3 maja dyżurny pabianickiej komendy odebrał zgłoszenie o nietrzeźwym kierowcy jadącym renault przez gminę Lutomiersk. Policjanci namierzyli go i zatrzymali do kontroli. Za kierownicą siedział 35-letni mieszkaniec Konstantynowa. W jego organizmie wykryto ponad 2 promile alkoholu. Funkcjonariusze wylegitymowali też pasażera. Na tym jednak historia tego duetu się nie zakończyła. 

Tego samego dnia na komisariat w Konstantynowie przyszedł 33-letni mężczyzna. Twierdził, że z jego działki letniskowej na terenie gm. Lutomiersk zniknęły elektronarzędzia – kosiarki, kosa spalinowa – oraz quad. Poszkodowany wycenił straty na ponad 7.000 złotych. Okazało się, że jednemu ze złodziei w czasie włamania wypadł z kieszeni telefon.
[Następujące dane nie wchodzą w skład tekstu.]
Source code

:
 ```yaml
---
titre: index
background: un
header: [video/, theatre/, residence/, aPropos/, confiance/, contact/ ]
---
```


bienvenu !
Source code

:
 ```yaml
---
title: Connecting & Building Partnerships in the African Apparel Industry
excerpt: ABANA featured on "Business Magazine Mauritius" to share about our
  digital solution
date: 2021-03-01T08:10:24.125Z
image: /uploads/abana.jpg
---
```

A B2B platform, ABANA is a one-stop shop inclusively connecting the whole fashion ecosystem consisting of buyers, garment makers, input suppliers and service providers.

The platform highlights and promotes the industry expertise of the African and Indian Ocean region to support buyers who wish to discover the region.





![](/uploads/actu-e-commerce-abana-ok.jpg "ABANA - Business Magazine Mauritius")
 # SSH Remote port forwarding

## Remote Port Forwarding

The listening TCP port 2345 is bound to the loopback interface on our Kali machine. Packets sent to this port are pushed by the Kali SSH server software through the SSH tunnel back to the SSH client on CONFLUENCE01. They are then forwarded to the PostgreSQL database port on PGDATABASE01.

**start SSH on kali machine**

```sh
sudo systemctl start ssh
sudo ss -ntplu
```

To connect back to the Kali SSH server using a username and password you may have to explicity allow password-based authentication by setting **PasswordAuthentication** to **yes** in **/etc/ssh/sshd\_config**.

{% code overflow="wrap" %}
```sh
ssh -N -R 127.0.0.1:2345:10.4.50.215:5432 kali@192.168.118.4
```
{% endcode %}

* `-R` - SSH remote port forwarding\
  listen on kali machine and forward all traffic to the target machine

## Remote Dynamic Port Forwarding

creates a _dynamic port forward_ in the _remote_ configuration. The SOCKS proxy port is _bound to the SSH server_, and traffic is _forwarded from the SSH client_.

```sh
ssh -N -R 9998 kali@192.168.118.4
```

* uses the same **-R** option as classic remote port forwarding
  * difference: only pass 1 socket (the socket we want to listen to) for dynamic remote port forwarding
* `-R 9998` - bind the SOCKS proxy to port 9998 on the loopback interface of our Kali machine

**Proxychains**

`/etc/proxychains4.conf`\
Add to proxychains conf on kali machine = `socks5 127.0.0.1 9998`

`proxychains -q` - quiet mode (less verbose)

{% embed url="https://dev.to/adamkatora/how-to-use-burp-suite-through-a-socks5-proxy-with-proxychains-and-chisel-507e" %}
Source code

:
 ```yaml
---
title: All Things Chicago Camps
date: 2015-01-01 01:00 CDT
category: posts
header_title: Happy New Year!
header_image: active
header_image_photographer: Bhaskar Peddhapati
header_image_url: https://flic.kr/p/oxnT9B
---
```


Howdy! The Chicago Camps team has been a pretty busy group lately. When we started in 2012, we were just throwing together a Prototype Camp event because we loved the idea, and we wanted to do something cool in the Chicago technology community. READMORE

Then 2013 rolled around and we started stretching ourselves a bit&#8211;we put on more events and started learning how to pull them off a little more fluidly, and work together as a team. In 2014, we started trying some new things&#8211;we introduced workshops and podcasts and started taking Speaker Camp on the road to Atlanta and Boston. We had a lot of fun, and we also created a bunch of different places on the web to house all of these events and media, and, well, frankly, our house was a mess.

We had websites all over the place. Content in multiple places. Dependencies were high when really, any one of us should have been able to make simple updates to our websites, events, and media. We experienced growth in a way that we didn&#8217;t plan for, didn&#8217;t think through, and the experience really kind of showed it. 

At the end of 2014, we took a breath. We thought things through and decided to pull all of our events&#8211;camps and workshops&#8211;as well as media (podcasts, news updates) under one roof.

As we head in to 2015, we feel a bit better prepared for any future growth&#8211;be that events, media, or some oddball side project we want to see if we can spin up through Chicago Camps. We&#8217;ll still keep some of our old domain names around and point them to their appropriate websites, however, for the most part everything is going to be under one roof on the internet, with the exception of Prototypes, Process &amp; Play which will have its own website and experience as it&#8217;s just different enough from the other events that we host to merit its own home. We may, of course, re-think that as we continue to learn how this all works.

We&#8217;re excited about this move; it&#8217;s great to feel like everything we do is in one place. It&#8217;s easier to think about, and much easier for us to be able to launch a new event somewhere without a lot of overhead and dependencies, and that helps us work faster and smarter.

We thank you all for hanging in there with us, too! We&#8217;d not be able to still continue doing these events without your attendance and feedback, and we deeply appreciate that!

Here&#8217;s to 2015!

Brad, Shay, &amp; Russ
- Policjanci sprawdzili do kogo należy. Dyżurny z konstantynowskiego komisariatu połączył fakty. Skojarzył dane legitymowanego chwilę wcześniej pasażera renault oraz dane właściciela telefonu – relacjonuje podkom. Ilona Sidorko, rzeczniczka pabianickiej policji.

Skradzione fanty odnaleziono w czasie przeszukania mieszkania 35-latka. Sprzęt wrócił do właściciela, a złodzieje trafili do policyjnego aresztu. Usłyszeli zarzuty kradzieży z włamaniem, za co grozi do 10 lat więzienia. Ten, który prowadził auto na „podwójnym gazie”, może posiedzieć nawet dwa lata dłużej. Decyzją prokuratora obaj mężczyźni zostali objęci policyjnym dozorem.